• _Exercise description_: Copy every line of the data below exactly as given, except for the pictures.
** Data supplied follows **
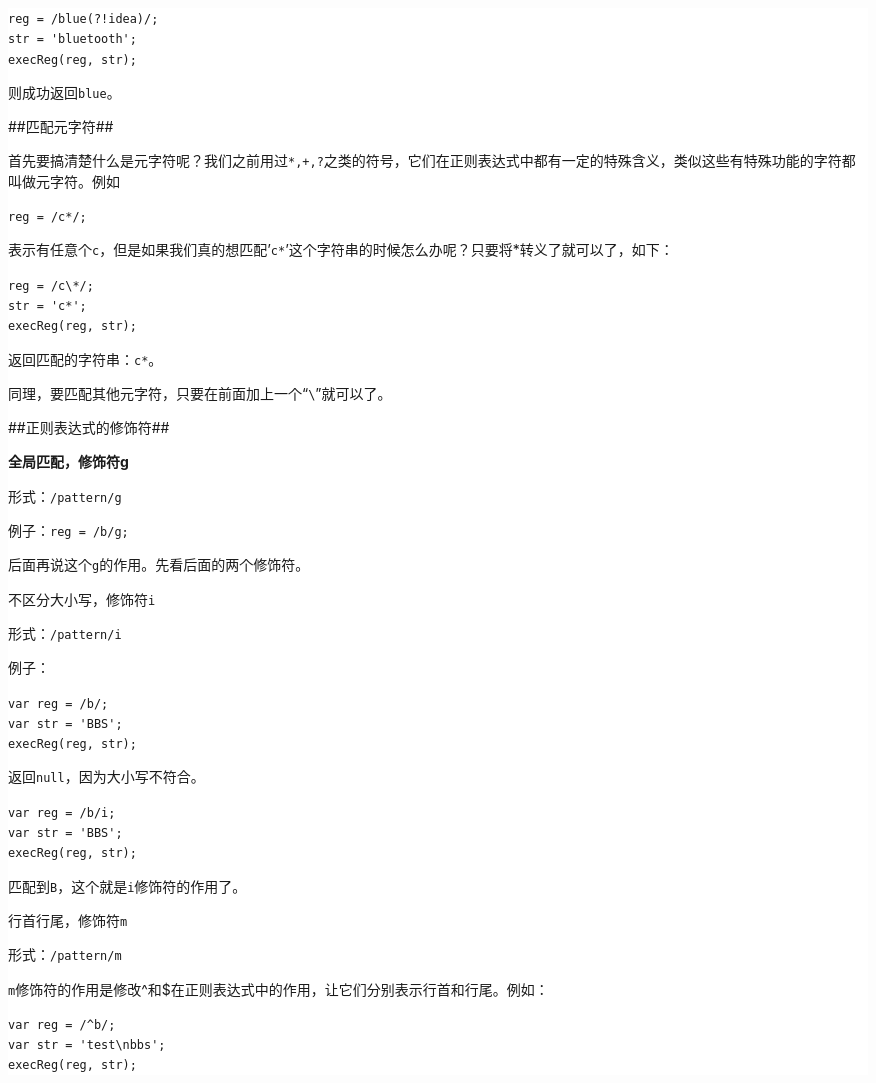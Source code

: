 	reg = /blue(?!idea)/;
	str = 'bluetooth';
	execReg(reg, str);


则成功返回`blue`。


##匹配元字符##

首先要搞清楚什么是元字符呢？我们之前用过`*,+,?`之类的符号，它们在正则表达式中都有一定的特殊含义，类似这些有特殊功能的字符都叫做元字符。例如

	reg = /c*/;


表示有任意个`c`，但是如果我们真的想匹配’`c*`’这个字符串的时候怎么办呢？只要将*转义了就可以了，如下：

	reg = /c\*/;
	str = 'c*';
	execReg(reg, str);


返回匹配的字符串：`c*`。


同理，要匹配其他元字符，只要在前面加上一个“`\`”就可以了。


##正则表达式的修饰符##

**全局匹配，修饰符g**

形式：`/pattern/g`

例子：`reg = /b/g;`

后面再说这个`g`的作用。先看后面的两个修饰符。

不区分大小写，修饰符`i`

形式：`/pattern/i`

例子：

	var reg = /b/;
	var str = 'BBS';
	execReg(reg, str);


返回`null`，因为大小写不符合。

	var reg = /b/i;
	var str = 'BBS';
	execReg(reg, str);


匹配到`B`，这个就是`i`修饰符的作用了。

行首行尾，修饰符`m`

形式：`/pattern/m`

`m`修饰符的作用是修改^和$在正则表达式中的作用，让它们分别表示行首和行尾。例如：

	var reg = /^b/;
	var str = 'test\nbbs';
	execReg(reg, str);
** End of Data supplied **
• _Answer section_:
Source code

: 	reg = /blue(?!idea)/;
	str = 'bluetooth';
	execReg(reg, str);


则成功返回`blue`。


##匹配元字符##

首先要搞清楚什么是元字符呢？我们之前用过`*,+,?`之类的符号，它们在正则表达式中都有一定的特殊含义，类似这些有特殊功能的字符都叫做元字符。例如

	reg = /c*/;


表示有任意个`c`，但是如果我们真的想匹配’`c*`’这个字符串的时候怎么办呢？只要将*转义了就可以了，如下：

	reg = /c\*/;
	str = 'c*';
	execReg(reg, str);


返回匹配的字符串：`c*`。


同理，要匹配其他元字符，只要在前面加上一个“`\`”就可以了。


##正则表达式的修饰符##

**全局匹配，修饰符g**

形式：`/pattern/g`

例子：`reg = /b/g;`

后面再说这个`g`的作用。先看后面的两个修饰符。

不区分大小写，修饰符`i`

形式：`/pattern/i`

例子：

	var reg = /b/;
	var str = 'BBS';
	execReg(reg, str);


返回`null`，因为大小写不符合。

	var reg = /b/i;
	var str = 'BBS';
	execReg(reg, str);


匹配到`B`，这个就是`i`修饰符的作用了。

行首行尾，修饰符`m`

形式：`/pattern/m`

`m`修饰符的作用是修改^和$在正则表达式中的作用，让它们分别表示行首和行尾。例如：

	var reg = /^b/;
	var str = 'test\nbbs';
	execReg(reg, str);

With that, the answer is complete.